If there's interest in the meantime, I'd be willing to make a PR for this feature. It doesn't look like it requires many code changes and would be a huge increase in usability, at least for me...

torfjelde commented 5 days ago

The issue with ComponentArrays.jl is that it effectively takes a NamedTuple approach. This has the benefit that it's very fast to do something like x_opt.x (+ you can infer the type it returns, so you can do more interesting things than just returning Vector{Float64} without ruining type inference), but it's really not the ideal thing to do when you have tons of variables. As an example, if I wrote the following model

@model function demo()
    x = Vector(undef, 100)
    for i in eachindex(x)
        x[i] ~ Normal()
    end
end

If you "naively" convert the variables here as they occur in the model, x[1], x[2], etc., you'll end up with a "namedtuple" representation with 100 entries, which is really not great. NamedArrays.jl does however NOT do this, but instead uses a less performant but more "flexible" on the index side since it just uses an array of strings.

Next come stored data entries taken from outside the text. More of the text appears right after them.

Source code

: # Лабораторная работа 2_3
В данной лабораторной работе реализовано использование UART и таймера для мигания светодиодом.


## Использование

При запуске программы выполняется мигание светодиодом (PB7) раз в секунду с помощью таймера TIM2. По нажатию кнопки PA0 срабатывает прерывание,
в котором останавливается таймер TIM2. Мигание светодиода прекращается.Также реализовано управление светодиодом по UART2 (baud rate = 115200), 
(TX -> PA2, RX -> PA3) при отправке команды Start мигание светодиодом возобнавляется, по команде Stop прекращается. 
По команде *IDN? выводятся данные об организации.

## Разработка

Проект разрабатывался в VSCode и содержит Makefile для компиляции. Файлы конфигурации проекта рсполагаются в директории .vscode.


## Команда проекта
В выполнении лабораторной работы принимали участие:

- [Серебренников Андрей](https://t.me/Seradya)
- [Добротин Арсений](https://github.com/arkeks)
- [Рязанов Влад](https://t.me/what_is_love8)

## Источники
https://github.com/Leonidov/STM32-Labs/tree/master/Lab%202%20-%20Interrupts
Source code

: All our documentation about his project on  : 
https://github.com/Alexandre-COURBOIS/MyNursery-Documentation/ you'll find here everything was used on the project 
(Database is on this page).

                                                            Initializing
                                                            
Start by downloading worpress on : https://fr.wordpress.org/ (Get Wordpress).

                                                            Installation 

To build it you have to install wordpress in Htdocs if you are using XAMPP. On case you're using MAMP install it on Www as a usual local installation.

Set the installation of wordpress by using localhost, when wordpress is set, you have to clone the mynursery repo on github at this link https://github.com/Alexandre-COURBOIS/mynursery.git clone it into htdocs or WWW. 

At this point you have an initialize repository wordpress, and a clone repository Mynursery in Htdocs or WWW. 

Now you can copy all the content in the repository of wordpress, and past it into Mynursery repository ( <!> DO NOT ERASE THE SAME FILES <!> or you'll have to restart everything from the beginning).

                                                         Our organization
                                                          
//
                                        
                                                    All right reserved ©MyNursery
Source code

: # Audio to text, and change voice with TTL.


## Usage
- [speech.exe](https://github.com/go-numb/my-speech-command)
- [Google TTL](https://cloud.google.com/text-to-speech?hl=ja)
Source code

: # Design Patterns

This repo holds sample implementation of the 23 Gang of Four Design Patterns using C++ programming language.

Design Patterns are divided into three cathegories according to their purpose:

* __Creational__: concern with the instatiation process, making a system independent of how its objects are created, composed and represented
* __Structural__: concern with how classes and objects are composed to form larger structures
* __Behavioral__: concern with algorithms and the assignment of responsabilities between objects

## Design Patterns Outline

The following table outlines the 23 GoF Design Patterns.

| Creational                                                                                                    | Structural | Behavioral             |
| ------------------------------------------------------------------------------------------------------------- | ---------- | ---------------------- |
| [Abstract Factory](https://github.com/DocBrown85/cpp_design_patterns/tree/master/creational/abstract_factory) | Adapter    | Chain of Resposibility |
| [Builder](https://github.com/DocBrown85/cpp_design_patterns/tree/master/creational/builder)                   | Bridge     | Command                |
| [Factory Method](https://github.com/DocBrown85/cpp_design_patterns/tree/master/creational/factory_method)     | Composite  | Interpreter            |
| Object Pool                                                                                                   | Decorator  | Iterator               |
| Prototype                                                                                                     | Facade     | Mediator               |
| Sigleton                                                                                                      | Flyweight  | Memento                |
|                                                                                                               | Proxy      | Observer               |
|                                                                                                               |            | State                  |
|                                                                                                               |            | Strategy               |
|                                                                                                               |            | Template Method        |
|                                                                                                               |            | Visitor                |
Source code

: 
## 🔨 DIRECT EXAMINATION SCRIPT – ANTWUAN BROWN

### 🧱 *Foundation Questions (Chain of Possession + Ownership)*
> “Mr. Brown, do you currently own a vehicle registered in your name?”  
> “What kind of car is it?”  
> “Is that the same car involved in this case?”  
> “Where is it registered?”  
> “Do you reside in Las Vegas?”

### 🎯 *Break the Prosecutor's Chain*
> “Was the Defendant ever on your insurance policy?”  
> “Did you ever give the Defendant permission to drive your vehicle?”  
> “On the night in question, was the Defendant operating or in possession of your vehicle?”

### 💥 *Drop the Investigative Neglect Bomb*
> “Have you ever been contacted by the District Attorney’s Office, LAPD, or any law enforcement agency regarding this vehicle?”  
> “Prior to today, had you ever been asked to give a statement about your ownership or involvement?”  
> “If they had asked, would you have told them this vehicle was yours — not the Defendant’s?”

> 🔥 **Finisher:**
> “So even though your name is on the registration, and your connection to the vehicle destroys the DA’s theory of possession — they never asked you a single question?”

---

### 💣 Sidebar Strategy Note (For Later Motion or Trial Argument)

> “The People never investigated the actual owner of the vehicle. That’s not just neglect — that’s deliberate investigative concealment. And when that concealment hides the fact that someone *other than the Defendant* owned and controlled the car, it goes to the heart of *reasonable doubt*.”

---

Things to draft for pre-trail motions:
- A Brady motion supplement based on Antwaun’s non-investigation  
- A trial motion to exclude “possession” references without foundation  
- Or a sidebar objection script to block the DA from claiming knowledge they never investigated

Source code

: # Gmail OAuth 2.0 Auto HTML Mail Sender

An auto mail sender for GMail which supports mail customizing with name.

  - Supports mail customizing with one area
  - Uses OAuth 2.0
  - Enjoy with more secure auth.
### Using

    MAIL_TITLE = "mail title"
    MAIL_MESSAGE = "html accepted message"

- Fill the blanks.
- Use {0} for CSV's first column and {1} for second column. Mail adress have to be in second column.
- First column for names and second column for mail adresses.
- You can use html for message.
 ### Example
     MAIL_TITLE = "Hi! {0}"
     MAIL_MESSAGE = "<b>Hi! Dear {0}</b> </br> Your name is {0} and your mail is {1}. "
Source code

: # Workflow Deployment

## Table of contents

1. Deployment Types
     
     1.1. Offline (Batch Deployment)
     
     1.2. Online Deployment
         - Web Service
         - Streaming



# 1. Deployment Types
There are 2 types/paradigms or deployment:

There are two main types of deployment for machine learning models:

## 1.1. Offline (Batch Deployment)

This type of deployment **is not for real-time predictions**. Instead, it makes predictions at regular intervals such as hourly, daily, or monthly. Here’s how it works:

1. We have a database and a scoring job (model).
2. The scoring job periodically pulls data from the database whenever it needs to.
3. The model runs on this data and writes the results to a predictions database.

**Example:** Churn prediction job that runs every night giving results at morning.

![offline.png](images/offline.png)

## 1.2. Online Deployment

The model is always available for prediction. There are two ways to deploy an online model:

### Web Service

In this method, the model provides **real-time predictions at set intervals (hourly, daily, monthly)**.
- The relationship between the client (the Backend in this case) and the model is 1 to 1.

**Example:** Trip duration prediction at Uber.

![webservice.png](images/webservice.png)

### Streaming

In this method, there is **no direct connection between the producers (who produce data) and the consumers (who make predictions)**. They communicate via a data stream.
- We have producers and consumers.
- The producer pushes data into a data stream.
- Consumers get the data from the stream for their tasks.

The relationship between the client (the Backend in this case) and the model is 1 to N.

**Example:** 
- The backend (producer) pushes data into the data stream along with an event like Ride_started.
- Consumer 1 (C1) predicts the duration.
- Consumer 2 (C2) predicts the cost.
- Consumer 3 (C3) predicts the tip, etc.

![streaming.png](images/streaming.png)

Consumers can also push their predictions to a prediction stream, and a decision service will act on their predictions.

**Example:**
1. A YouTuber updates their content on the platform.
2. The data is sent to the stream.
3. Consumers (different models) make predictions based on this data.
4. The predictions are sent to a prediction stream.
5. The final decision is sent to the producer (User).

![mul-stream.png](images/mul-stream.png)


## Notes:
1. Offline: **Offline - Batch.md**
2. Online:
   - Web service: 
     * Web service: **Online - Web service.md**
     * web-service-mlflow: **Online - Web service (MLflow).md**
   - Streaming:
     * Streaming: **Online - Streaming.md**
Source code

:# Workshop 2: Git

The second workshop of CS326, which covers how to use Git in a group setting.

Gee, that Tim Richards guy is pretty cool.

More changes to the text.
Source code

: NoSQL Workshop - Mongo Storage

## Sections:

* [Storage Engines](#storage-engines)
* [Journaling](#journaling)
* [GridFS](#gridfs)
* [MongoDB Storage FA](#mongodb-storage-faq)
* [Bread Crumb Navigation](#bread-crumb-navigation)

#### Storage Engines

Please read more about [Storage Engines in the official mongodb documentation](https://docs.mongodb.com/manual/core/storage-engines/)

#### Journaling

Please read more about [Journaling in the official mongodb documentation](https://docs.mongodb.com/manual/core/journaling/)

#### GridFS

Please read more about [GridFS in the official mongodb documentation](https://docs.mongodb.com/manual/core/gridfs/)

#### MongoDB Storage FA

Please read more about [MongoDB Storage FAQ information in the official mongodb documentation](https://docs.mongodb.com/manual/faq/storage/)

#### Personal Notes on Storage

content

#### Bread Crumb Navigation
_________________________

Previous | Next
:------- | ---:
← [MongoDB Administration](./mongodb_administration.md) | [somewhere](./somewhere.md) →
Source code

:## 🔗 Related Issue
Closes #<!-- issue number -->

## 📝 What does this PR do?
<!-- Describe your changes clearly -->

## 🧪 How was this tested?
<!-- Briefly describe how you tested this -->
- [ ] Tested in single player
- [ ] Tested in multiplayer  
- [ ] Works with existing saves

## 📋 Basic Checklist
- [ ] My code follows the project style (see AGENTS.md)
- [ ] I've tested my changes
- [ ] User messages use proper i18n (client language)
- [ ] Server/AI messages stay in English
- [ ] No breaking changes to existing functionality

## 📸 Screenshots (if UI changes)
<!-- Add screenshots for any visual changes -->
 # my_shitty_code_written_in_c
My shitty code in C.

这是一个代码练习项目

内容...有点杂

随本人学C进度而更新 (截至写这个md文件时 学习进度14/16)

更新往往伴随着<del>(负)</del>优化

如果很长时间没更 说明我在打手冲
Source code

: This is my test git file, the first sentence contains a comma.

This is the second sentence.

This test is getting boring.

In short, they each have respective pros and cons, and we should probably use a "customized" solution for this.

An alternative route @mhauru is to maybe just use VarNamedVector for this.

ElOceanografo commented 4 days ago

I'm not sure I quite understand--the whole point would be to get that array x out as an array, not as 100 individual variables named x[1], x[2], etc.

Are you saying that in a model like this,

@model function demo()
    a ~ Normal()
    b ~ Normal()
    ...
    z ~ Normal()
    a1 ~ Normal()
    ...
    z1 ~ Normal()
    ...
    a100 ~ Normal()
    ...
    z100 ~ Normal()
end

where there are many, many individually named variables (2,600 in this case) the performance of a NamedTuple with entries for all of them will suffer?

Ultimately, it doesn't actually matter whether this hypothetical return structure is a ComponentArray or something else, as long as it doesn't require the user to do the kind of annoying and error-prone manual extraction I showed in my first example.

torfjelde commented 3 days ago

where there are many, many individually named variables (2,600 in this case) the performance of a NamedTuple with entries for all of them will suffer?

Yep.

But a more likely scenario is the model I mentioned above, i.e.

model function demo()
    x = Vector(undef, 100)
    for i in eachindex(x)
        x[i] ~ Normal()
    end
end

The problem is that x[i] is the only thing that is "seen" by Turing.jl. Turing.jl doesn't "care" about the fact that x is a Vector; for example, the following model would result in exactly the same variables x[1], x[2], ... in the chain:

model function demo()
    x = Matrix(undef, 1, 100)
    for i in eachindex(x)
        x[i] ~ Normal()
    end
end

because Matrix also supports linear indexing.

That is,

  1. Turing.jl doesn't know the "original" shape of the variable; Turing.jl only sees the result of the expression on the left-hand side of ~ statement.
  2. Using ComponentArrays.jl wouldn't fix this, as you would still have to figure out the reshaping yourself.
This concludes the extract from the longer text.